_Required action_
What do the lines say from the start of the entries through the one containing "the whole point."? Repeat them exactly.

*** Opening of Excerpted records ***

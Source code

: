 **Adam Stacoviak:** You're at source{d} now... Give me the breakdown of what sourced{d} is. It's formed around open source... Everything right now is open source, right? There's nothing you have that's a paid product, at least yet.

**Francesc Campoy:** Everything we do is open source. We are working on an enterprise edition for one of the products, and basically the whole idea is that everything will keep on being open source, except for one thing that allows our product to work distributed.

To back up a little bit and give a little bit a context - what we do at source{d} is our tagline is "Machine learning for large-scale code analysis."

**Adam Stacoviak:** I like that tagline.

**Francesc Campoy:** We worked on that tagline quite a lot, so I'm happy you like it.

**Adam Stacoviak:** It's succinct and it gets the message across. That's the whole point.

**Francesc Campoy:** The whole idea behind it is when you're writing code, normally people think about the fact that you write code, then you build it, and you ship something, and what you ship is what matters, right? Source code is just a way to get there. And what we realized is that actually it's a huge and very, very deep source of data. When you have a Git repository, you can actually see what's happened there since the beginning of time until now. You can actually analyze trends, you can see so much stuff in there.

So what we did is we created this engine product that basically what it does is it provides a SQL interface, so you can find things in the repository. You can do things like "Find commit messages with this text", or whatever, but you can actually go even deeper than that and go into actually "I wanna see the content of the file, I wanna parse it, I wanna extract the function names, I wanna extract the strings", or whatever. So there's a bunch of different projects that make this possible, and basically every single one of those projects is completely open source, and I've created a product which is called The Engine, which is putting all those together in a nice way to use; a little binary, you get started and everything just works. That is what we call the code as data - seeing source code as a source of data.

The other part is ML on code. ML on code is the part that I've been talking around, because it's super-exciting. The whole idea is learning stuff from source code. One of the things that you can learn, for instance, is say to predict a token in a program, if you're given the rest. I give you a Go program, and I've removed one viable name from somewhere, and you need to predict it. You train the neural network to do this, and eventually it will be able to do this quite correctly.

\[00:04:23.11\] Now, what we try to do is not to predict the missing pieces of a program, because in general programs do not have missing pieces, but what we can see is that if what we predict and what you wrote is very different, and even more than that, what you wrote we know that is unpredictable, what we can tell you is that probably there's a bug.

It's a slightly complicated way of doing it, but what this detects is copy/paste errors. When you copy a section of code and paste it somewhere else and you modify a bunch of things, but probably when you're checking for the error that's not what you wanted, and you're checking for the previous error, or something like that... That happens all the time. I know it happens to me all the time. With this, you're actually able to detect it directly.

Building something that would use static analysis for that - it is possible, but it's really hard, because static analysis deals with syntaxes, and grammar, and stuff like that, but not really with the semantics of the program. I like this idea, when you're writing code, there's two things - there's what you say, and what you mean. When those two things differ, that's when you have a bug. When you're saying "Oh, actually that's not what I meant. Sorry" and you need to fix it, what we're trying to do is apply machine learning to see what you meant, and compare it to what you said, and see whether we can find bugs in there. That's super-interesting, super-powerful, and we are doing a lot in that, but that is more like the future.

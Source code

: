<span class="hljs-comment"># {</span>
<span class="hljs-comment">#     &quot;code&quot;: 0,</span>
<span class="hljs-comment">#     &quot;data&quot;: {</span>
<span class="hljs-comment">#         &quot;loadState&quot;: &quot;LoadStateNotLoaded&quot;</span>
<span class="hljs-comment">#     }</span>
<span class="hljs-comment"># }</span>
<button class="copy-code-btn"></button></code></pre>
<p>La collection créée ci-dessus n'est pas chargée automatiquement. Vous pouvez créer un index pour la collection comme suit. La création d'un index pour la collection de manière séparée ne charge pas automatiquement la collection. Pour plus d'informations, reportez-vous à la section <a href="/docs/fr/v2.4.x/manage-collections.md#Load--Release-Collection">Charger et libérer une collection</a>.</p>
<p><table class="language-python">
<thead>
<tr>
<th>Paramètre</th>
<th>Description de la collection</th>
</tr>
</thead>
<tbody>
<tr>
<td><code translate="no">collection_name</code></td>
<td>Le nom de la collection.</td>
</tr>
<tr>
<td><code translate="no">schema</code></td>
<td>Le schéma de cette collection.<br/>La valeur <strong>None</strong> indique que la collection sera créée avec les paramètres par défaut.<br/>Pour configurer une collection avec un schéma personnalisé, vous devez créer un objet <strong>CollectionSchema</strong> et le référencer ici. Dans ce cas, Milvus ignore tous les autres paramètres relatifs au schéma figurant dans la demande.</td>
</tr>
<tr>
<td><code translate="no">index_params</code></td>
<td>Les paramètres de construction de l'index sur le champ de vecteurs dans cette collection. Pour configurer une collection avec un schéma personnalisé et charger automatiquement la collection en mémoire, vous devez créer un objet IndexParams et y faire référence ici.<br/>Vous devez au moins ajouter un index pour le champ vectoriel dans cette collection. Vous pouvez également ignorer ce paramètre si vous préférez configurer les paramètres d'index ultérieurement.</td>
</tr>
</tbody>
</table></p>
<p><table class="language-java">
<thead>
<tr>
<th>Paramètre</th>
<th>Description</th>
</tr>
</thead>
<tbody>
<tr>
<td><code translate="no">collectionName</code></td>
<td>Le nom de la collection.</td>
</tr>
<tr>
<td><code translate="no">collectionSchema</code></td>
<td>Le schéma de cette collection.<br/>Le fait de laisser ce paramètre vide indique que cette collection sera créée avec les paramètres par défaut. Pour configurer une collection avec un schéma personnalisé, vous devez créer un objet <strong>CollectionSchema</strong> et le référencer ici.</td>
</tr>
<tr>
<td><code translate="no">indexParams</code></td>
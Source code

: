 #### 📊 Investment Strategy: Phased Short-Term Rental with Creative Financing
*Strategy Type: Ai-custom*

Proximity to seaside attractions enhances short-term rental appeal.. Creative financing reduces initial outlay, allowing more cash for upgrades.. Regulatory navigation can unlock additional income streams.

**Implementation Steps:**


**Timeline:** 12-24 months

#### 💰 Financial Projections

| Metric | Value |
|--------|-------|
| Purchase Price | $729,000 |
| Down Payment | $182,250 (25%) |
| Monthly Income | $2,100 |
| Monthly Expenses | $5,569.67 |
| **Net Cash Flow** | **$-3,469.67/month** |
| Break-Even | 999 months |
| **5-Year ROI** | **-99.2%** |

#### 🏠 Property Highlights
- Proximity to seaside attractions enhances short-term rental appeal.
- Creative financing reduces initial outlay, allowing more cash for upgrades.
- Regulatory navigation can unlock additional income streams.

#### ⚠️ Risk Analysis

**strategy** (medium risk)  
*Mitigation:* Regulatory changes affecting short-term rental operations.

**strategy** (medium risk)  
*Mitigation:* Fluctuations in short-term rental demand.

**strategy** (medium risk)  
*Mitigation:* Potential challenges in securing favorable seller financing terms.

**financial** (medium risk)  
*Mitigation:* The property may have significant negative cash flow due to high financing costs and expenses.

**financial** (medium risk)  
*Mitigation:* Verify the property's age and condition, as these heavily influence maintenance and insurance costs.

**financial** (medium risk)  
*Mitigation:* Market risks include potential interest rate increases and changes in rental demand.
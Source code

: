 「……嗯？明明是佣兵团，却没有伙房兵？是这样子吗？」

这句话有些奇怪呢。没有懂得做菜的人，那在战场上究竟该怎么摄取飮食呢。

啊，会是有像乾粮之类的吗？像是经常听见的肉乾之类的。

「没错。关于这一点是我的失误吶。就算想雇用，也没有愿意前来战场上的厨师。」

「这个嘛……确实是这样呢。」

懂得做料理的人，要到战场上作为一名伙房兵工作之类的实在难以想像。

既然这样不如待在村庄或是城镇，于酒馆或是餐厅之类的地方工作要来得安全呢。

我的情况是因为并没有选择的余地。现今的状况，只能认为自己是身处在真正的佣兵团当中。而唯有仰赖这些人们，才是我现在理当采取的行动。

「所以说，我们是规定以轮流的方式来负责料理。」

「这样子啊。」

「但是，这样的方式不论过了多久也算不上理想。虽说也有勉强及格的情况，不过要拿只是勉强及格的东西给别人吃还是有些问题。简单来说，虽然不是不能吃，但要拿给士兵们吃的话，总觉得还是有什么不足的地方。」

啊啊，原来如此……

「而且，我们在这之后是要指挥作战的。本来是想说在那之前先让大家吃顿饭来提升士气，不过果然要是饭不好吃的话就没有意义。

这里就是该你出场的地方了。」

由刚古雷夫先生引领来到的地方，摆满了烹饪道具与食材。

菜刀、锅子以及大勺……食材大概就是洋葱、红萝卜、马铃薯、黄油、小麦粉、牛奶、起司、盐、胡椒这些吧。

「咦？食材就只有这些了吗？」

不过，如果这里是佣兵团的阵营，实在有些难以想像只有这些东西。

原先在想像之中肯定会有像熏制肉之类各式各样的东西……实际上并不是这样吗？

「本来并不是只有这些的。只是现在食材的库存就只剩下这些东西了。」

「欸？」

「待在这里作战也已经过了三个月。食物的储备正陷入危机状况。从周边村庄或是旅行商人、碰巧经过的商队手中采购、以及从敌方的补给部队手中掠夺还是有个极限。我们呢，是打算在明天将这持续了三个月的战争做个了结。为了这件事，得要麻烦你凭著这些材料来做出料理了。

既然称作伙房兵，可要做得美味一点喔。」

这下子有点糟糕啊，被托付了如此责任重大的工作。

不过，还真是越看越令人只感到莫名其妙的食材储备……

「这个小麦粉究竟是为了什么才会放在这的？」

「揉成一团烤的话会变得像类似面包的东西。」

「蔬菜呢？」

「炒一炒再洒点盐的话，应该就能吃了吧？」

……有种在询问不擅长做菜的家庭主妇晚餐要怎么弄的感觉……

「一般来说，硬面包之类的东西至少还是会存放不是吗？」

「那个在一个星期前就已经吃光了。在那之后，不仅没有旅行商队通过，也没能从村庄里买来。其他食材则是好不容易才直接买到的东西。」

*** Close of Excerpted records ***

_Output of the exercise_
Source code

: **Adam Stacoviak:** You're at source{d} now... Give me the breakdown of what sourced{d} is. It's formed around open source... Everything right now is open source, right? There's nothing you have that's a paid product, at least yet.

**Francesc Campoy:** Everything we do is open source. We are working on an enterprise edition for one of the products, and basically the whole idea is that everything will keep on being open source, except for one thing that allows our product to work distributed.

To back up a little bit and give a little bit a context - what we do at source{d} is our tagline is "Machine learning for large-scale code analysis."

**Adam Stacoviak:** I like that tagline.

**Francesc Campoy:** We worked on that tagline quite a lot, so I'm happy you like it.

**Adam Stacoviak:** It's succinct and it gets the message across. That's the whole point.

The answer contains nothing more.